Thursday, 5 March 2009

The Firebird database: Problem handling UTF8 characters

The 'Latin capital letter I with dot above', İ (Unicode 0130), strikes again! This innocent looking Turkish character seems to be reliable when it comes to breaking software that should be able to handle UTF8. (See also this post for a Java example.)

This time it breaks the Firebird database (in my case, v2.1.1 on a 64-bit Debian system). Downcasing some random characters in a database configured to handle UTF8 works fine:

SELECT LOWER('AӴЁΪΣƓ') FROM RDB$DATABASE

returns the expected string, aӵёϊσɠ.

However, when you throw in the trouble-making İ, everything blows up:

SELECT LOWER('AӴЁΪΣƓİ') FROM RDB$DATABASE
*** IBPP::SQLException ***
Context: Statement::Fetch
Message: isc_dsql_fetch failed.

SQL Message : -104
Invalid token

Engine Code : 335544849
Engine Message :
Malformed string

Slightly different input, generates a different error message:
SELECT LOWER('İA') FROM RDB$DATABASE
*** IBPP::SQLException ***
Context: Statement::Fetch
Message: isc_dsql_fetch failed.

SQL Message : -802
Arithmetic overflow or division by zero has occurred.

Engine Code : 335544321
Engine Message :
arithmetic exception, numeric overflow, or string truncation

There is an item on the Firebird user list, but without any answers so far.

Update: As mariuz points out in a comment below, this defect now seems to be fixed in an upcoming version.
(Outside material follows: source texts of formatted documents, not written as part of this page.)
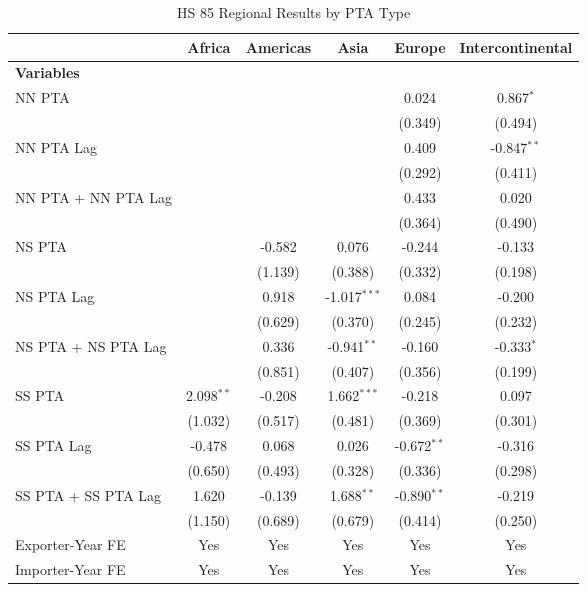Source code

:\begin{table}[htbp]
    \centering
    \caption{HS 85 Regional Results by PTA Type}
    \label{tab:85_pta_types}
    \begin{adjustbox}{max width=\textwidth}
    \begin{tabular}{lccccc}
    \hline
     & \multicolumn{1}{c}{Africa} & \multicolumn{1}{c}{Americas} & \multicolumn{1}{c}{Asia} & \multicolumn{1}{c}{Europe} & \multicolumn{1}{c}{Intercontinental} \\
    \hline
    \textbf{Variables} &  &  &  &  &  \\
    \hline
    NN PTA &  &  &  & 0.024 & 0.867$^{\ast}$ \\
     &  &  &  & (0.349) & (0.494) \\
    NN PTA Lag &  &  &  & 0.409 & -0.847$^{\ast\ast}$ \\
     &  &  &  & (0.292) & (0.411) \\
    NN PTA + NN PTA Lag &  &  &  & 0.433 & 0.020 \\
     &  &  &  & (0.364) & (0.490) \\
    \hline
    NS PTA &  & -0.582 & 0.076 & -0.244 & -0.133 \\
     &  & (1.139) & (0.388) & (0.332) & (0.198) \\
    NS PTA Lag &  & 0.918 & -1.017$^{\ast\ast\ast}$ & 0.084 & -0.200 \\
     &  & (0.629) & (0.370) & (0.245) & (0.232) \\
    NS PTA + NS PTA Lag &  & 0.336 & -0.941$^{\ast\ast}$ & -0.160 & -0.333$^{\ast}$ \\
     &  & (0.851) & (0.407) & (0.356) & (0.199) \\
    \hline
    SS PTA & 2.098$^{\ast\ast}$ & -0.208 & 1.662$^{\ast\ast\ast}$ & -0.218 & 0.097 \\
     & (1.032) & (0.517) & (0.481) & (0.369) & (0.301) \\
    SS PTA Lag & -0.478 & 0.068 & 0.026 & -0.672$^{\ast\ast}$ & -0.316 \\
     & (0.650) & (0.493) & (0.328) & (0.336) & (0.298) \\
    SS PTA + SS PTA Lag & 1.620 & -0.139 & 1.688$^{\ast\ast}$ & -0.890$^{\ast\ast}$ & -0.219 \\
     & (1.150) & (0.689) & (0.679) & (0.414) & (0.250) \\
    \hline
    Exporter-Year FE & Yes & Yes & Yes & Yes & Yes \\
    Importer-Year FE & Yes & Yes & Yes & Yes & Yes \\

\end{tabular}
\end{adjustbox}
\end{table}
See this bug tracker item.

4 comments:

mariuz said...

I have tested on Ubuntu with flamerobin 0.9
x64 with firebird 2.1 your queries and all went ok
Database charset was set to none
Could you tell me the exact version of Debian you use and
versions for wxwidgets , flamerobin ?

Nikolaj Lindberg said...

Hi mariuz,

I don't think Flamerobin has anything to do with this.

I can reproduce the problem on my laptop, running Debian Lenny, using the standard Firebird 2.0 package. Check out the following isql-fb sessions:


SQL> create database 'localhost:/tmp/tr_test.gdb' default character set UTF8;

...

nikolaj@demo:~$ isql-fb -user sysdba -password topsecret -ch utf8
Use CONNECT or CREATE DATABASE to specify a database
SQL> connect '/tmp/tr_test.gdb';
Database: '/tmp/tr_test.gdb', User: sysdba
SQL> SELECT LOWER('M-CM-') FROM RDB$DATABASE;

LOWER
======
ä

SQL> SELECT LOWER('M-DM-0') FROM RDB$DATABASE;

LOWER
======
Statement failed, SQLCODE = -104
Malformed string
SQL>

(Sorry for the strange characters in the input, but isql-fb cannot show these characters correctly. In the first case, the command is LOWER('Ä'), in the second case, it is LOWER('İ').)

mariuz said...

seems to be fixed in 2.1.3

http://tracker.firebirdsql.org/browse/CORE-2355

Anonymous said...

Hi,
I also try to download data from a firebird db to import into Oracle 11g database.
Text files I create with isql statements are terrible with Turkish characters.
Please tell me if you have found a solution to this.
By the way, I am Metin from Istanbul
irmakm_sgc@hotmail.com
Thanks anyway.